Can you capture some netfs tracing?  If you can turn on:

for i in read sreq rreq failure write write_iter folio; do
   echo 1 >/sys/kernel/debug/tracing/events/netfs/netfs_$i/enable
done

this will show what's going on inside netfslib.

Note that if you look at it, a lot of the lines have a request ID and subrequest index in the form of "R=<request_id>[<subreq_index>]".

Comment 6 Christian Ebner 2024-09-11 08:02:24 UTC

Created attachment 306860 [details]
netfs tracing dd

Trace generated while running:
```
sysctl vm.drop_caches=3
dd if=/mnt/pve/cephfs/proxmox-backup-server_3.2-1.iso of=/tmp/test.out bs=8M count=1
```

with default 8M value for the `rasize`. This leads to the first 4M containing the correct data, while the latter 4M are corrupted by all zeros.

Comment 7 Christian Ebner 2024-09-11 08:06:05 UTC

Created attachment 306861 [details]
netfs tracing sha256sum

Trace generated while running:
```
sysctl vm.drop_caches=3
sha256sum /mnt/pve/cephfs/proxmox-backup-server_3.2-1.iso
```

with default 8M value for the `rasize`, leading to the corrupt checksum.

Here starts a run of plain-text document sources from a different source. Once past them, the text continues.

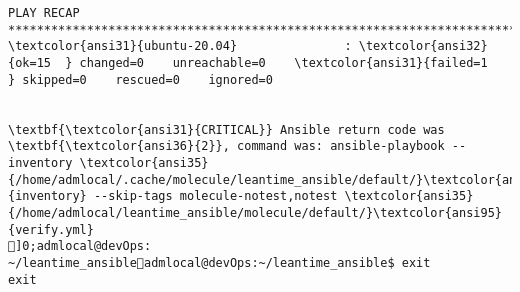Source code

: \documentclass{scrartcl}
\begin{document}
\begin{Verbatim}
PLAY RECAP *******************************************************************************************************************************
\textcolor{ansi31}{ubuntu-20.04}               : \textcolor{ansi32}{ok=15  } changed=0    unreachable=0    \textcolor{ansi31}{failed=1   } skipped=0    rescued=0    ignored=0


\textbf{\textcolor{ansi31}{CRITICAL}} Ansible return code was \textbf{\textcolor{ansi36}{2}}, command was: ansible-playbook --inventory \textcolor{ansi35}{/home/admlocal/.cache/molecule/leantime_ansible/default/}\textcolor{ansi95}{inventory} --skip-tags molecule-notest,notest \textcolor{ansi35}{/home/admlocal/leantime_ansible/molecule/default/}\textcolor{ansi95}{verify.yml}
]0;admlocal@devOps: ~/leantime_ansibleadmlocal@devOps:~/leantime_ansible$ exit
exit

\end{Verbatim}
\end{document}
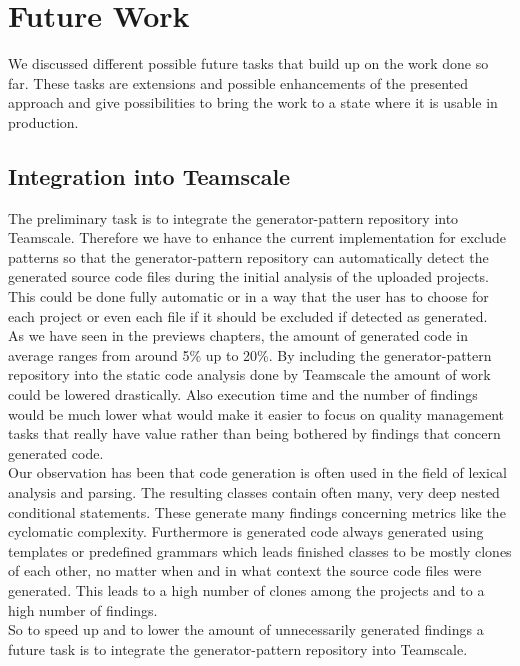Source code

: 
\chapter{Future Work}\label{chapter:future}
We discussed different possible future tasks that build up on the work done so far. These tasks are extensions and possible enhancements of the presented approach and give possibilities to bring the work to a state where it is usable in production.

\section{Integration into Teamscale}
The preliminary task is to integrate the generator-pattern repository into Teamscale. Therefore we have to enhance the current implementation for exclude patterns so that the generator-pattern repository can automatically detect the generated source code files during the initial analysis of the uploaded projects. This could be done fully automatic or in a way that the user has to choose for each project or even each file if it should be excluded if detected as generated.\\
As we have seen in the previews chapters, the amount of generated code in average ranges from around 5\% up to 20\%. By including the generator-pattern repository into the static code analysis done by Teamscale the amount of work could be lowered drastically. Also execution time and the number of findings would be much lower what would make it easier to focus on quality management tasks that really have value rather than being bothered by findings that concern generated code.\\
Our observation has been that code generation is often used in the field of lexical analysis and parsing. The resulting classes contain often many, very deep nested conditional statements. These generate many findings concerning metrics like the cyclomatic complexity. Furthermore is generated code always generated using templates or predefined grammars which leads finished classes to be mostly clones of each other, no matter when and in what context the source code files were generated. This leads to a high number of clones among the projects and to a high number of findings.\\
So to speed up and to lower the amount of unnecessarily generated findings a future task is to integrate the generator-pattern repository into Teamscale.

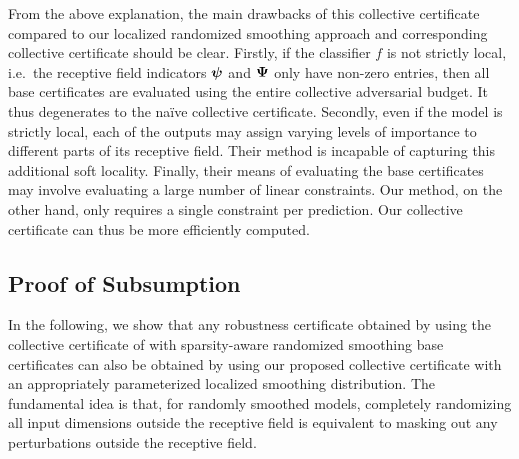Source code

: From the above explanation, the main drawbacks of this collective certificate compared to our localized randomized smoothing approach and corresponding collective certificate should be clear.
Firstly, if the classifier $f$ is not strictly local, i.e.~the receptive field indicators ${\bm{\psi}}$ and ${\bm{\Psi}}$ only have non-zero entries, then all base certificates are evaluated using the entire collective adversarial budget. It thus degenerates to the na\"ive collective certificate.
Secondly, even if the model is strictly local, each of the outputs may assign varying levels of importance to different parts of its receptive field. Their method is incapable of capturing this additional soft locality.
Finally, their means of evaluating the base certificates may involve evaluating a large number of linear constraints. Our method, on the other hand, only requires a single constraint per prediction. Our collective certificate can thus be more efficiently computed.

\subsection{Proof of Subsumption}\label{section:subsumption_proof}
In the following, we show that any robustness certificate obtained by using the collective certificate of \citet{Schuchardt2021} with sparsity-aware randomized smoothing base certificates can also be obtained by using our proposed collective certificate with an appropriately parameterized localized smoothing distribution.
The fundamental idea is that, for randomly smoothed models, completely randomizing all input dimensions outside the receptive field is equivalent to masking out any perturbations outside the receptive field.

Note: This and above was performed on linux v6.11-rc6. If you require also different output, e.g. with different values for `rasize` please let me know.

Comment 8 Christian Ebner 2024-09-23 08:02:10 UTC

Further testing with the reproducer and the current mainline kernel shows that the issue might be fixed.
Bisection of the possible fix points to ee4cdf7b ("netfs: Speed up buffered reading").

Could this additional information help to boil down the part that fixes the cephfs issues so that the fix can be backported to current stable?

Comment 9 Christian Ebner 2024-10-02 14:18:05 UTC

Created attachment 306948 [details]
Patch for stable (6.11.1)

I am happy to report a possible fix regarding this issue:

The attached patch does fix the issue for me on current stable as well as the current Proxmox VE kernel based on Ubuntu Kernel 6.8.12.

Is this patch complete and if so, can this be included to stable?